[Opening MATERIAL PROVIDED section]
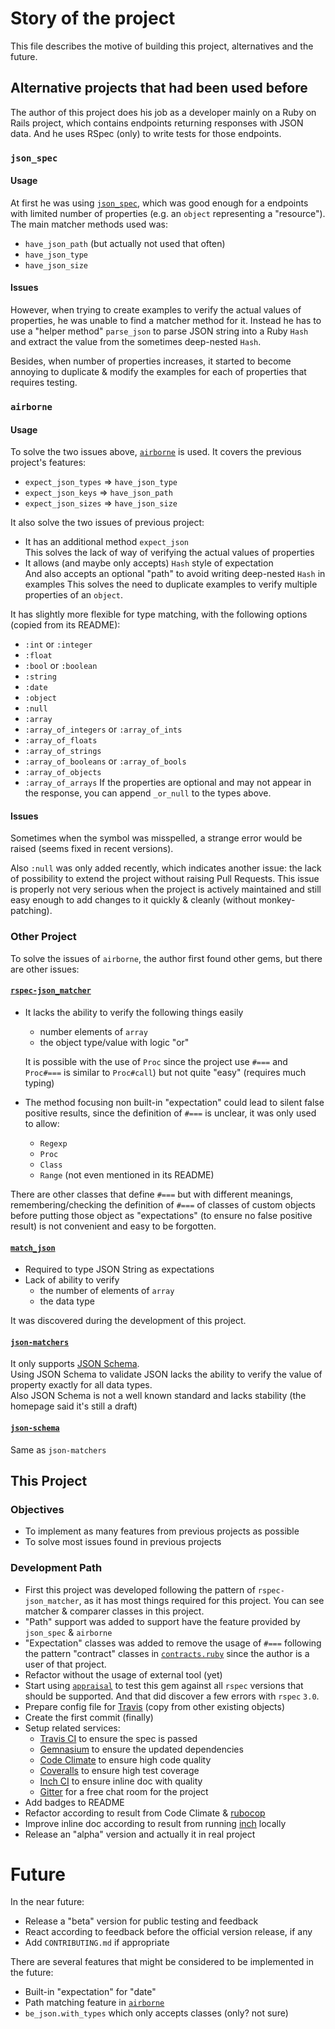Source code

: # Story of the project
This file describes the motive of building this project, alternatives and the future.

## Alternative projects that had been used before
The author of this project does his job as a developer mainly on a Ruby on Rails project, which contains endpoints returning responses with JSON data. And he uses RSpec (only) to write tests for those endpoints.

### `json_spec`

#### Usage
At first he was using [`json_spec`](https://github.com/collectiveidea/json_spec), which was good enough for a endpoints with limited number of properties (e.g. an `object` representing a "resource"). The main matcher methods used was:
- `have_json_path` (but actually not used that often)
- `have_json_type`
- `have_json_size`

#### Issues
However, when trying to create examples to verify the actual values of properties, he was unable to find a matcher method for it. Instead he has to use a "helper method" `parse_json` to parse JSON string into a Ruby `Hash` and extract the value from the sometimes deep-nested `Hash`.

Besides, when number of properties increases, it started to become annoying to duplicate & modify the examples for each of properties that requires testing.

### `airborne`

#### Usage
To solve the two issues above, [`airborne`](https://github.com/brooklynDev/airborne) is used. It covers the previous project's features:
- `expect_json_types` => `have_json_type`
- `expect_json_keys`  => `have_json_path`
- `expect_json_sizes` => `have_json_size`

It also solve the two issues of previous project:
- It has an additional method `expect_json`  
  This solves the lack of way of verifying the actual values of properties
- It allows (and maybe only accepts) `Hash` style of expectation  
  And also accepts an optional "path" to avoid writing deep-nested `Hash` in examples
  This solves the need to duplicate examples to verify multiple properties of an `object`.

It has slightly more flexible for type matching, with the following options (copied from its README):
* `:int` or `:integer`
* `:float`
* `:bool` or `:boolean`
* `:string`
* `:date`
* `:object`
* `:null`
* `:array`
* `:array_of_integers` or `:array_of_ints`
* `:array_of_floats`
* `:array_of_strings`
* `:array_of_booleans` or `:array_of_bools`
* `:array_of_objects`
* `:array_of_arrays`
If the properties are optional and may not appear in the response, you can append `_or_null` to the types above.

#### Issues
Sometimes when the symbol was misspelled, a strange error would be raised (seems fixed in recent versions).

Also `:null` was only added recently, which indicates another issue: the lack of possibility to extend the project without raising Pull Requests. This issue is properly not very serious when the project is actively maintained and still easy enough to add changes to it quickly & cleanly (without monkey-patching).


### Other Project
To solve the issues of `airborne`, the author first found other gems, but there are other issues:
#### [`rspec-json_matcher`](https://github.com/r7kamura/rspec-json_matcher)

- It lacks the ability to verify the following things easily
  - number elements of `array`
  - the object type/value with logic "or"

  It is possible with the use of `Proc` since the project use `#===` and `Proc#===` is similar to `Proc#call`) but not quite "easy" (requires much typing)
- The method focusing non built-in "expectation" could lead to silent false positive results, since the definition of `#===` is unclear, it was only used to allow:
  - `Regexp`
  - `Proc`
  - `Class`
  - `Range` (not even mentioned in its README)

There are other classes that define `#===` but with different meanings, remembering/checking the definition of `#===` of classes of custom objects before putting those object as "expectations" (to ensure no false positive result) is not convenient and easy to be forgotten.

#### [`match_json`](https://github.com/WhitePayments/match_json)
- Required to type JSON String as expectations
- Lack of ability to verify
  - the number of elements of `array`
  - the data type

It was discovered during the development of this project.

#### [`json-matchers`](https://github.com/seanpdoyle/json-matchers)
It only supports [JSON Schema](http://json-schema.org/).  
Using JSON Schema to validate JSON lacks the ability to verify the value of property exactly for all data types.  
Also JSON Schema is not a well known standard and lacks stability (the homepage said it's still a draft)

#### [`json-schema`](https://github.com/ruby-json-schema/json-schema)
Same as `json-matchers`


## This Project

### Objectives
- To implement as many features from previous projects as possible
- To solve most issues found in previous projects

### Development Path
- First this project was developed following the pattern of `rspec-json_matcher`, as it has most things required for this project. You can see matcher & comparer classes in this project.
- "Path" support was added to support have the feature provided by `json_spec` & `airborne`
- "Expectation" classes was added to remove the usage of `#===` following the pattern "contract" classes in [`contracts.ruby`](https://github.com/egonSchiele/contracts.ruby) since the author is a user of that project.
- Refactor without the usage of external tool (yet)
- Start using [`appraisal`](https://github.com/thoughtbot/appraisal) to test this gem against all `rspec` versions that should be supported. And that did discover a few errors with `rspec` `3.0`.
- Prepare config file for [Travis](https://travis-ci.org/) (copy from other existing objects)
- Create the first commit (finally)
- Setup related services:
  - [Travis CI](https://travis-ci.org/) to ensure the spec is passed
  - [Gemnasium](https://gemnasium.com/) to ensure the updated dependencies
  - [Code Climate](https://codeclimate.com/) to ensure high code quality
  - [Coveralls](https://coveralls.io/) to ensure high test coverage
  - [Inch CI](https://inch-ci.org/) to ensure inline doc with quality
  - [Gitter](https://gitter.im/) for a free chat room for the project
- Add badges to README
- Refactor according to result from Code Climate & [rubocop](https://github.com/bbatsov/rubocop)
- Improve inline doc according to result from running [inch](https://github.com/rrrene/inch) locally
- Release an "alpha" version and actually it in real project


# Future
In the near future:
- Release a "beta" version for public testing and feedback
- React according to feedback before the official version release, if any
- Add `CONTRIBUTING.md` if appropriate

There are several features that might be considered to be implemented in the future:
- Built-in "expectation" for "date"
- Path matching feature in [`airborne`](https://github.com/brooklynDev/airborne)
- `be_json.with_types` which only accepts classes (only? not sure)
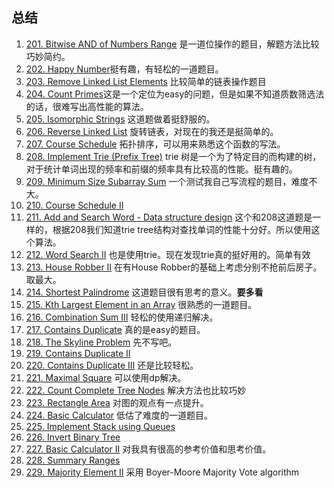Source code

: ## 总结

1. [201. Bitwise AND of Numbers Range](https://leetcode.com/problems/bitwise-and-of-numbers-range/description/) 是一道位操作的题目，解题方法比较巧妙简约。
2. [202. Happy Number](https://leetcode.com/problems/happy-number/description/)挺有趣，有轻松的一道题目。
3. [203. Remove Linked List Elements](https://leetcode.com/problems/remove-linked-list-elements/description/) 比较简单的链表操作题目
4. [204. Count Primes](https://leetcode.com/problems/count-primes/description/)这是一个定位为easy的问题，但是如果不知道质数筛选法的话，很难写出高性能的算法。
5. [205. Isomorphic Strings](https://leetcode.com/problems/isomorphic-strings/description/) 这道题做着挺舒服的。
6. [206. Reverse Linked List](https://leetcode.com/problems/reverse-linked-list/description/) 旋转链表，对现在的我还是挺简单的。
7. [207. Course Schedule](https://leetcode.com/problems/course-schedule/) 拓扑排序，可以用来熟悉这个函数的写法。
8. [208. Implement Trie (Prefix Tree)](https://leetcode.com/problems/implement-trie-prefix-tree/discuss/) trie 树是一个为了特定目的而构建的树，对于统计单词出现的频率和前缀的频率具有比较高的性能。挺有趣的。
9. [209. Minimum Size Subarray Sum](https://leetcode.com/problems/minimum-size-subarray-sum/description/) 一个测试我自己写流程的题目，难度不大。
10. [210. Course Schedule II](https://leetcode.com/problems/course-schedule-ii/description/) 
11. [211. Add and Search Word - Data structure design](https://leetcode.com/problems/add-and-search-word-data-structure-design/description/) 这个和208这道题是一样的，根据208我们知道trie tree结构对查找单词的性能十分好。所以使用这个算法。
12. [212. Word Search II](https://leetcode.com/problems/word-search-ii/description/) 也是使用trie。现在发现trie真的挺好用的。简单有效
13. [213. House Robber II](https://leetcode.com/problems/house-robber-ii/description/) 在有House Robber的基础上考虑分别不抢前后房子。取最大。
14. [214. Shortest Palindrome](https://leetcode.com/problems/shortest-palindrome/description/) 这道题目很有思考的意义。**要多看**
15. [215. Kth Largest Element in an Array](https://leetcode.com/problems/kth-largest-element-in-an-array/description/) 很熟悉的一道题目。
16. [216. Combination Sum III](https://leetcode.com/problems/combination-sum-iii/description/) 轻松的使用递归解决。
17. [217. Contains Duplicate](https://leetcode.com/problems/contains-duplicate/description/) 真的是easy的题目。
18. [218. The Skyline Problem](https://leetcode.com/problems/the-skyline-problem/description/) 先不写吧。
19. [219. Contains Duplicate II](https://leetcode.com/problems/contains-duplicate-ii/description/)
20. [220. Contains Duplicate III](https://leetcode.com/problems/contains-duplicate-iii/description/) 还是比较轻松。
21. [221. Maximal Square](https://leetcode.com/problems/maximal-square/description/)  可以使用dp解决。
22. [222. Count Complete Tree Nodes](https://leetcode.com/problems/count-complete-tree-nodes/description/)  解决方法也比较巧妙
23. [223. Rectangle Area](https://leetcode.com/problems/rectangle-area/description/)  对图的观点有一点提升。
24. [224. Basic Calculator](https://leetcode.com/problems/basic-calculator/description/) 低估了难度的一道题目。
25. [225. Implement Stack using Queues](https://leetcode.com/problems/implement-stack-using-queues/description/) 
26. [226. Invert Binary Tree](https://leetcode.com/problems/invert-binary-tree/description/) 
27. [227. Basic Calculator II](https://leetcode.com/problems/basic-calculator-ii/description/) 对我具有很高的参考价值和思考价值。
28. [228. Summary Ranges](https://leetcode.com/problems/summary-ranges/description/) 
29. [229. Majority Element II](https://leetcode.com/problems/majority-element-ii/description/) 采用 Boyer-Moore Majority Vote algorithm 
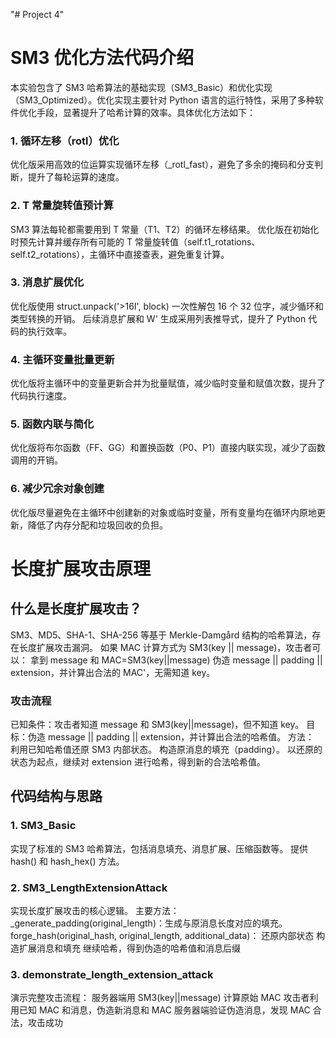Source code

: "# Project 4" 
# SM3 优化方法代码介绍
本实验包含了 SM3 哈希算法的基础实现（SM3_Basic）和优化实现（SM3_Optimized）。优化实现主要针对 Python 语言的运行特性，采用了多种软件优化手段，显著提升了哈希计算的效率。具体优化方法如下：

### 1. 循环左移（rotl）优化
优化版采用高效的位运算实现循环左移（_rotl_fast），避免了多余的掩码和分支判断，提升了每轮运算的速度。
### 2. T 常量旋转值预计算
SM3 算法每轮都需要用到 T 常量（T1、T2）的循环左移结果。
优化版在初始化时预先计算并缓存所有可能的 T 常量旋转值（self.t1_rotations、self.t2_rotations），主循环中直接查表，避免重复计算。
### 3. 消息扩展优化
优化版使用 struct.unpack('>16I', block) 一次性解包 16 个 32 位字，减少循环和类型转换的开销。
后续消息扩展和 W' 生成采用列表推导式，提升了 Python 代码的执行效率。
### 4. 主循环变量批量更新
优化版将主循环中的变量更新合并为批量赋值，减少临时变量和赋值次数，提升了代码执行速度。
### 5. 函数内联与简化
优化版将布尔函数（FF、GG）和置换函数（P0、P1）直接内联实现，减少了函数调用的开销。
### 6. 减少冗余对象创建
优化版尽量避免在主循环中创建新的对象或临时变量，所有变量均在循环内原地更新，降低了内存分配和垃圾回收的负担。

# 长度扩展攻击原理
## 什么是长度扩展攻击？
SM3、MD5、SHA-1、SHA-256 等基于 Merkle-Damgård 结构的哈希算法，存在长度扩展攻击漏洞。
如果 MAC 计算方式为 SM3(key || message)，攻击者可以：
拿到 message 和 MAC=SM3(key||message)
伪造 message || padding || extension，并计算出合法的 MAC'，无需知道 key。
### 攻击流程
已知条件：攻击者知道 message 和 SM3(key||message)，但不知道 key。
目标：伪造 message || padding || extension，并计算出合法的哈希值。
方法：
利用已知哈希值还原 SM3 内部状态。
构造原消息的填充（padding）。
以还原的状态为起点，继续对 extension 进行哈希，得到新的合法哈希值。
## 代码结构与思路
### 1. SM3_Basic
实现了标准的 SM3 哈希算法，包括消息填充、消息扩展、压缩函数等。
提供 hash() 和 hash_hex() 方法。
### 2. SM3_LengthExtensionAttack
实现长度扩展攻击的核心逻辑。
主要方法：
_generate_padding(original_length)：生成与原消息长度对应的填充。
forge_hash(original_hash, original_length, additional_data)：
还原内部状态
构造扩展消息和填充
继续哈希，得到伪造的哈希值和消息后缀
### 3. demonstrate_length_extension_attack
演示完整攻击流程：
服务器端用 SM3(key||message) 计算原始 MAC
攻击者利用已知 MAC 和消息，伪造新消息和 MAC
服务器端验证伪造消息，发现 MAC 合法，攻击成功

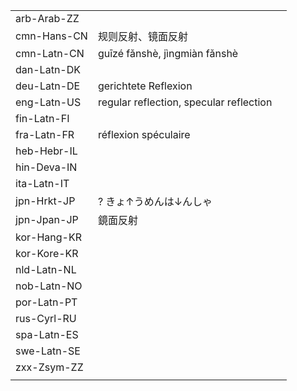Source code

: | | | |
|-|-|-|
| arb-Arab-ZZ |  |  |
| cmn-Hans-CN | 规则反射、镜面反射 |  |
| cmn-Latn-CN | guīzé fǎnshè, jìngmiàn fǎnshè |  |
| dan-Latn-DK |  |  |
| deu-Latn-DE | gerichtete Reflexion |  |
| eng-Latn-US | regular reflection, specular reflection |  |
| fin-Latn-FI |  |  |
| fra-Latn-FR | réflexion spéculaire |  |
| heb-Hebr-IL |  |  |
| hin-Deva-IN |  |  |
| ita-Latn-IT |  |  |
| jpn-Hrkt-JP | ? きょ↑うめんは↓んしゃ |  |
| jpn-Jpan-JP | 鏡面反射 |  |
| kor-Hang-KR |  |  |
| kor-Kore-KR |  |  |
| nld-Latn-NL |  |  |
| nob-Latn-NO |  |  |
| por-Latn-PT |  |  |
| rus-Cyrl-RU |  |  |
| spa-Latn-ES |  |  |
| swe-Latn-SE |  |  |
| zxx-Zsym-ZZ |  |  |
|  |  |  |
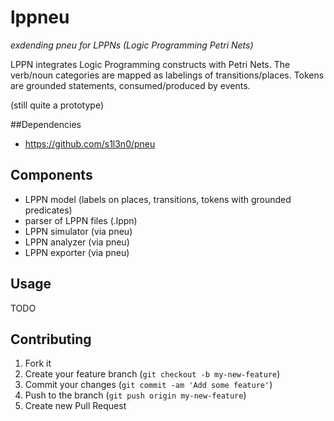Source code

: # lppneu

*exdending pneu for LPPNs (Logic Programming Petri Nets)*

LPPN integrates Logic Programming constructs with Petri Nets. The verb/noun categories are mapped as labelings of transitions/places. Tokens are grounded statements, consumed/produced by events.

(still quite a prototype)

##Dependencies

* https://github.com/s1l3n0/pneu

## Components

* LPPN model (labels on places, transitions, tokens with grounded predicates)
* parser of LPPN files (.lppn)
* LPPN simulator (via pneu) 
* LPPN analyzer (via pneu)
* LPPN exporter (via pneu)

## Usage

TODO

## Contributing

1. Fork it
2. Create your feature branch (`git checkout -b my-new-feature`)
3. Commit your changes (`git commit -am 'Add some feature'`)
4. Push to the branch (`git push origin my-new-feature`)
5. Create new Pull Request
[Closing MATERIAL PROVIDED section]
§ TASK: What number of lines above include the string "features"? State it and nothing else.

§ ANSWER FOR THIS EXERCISE: 3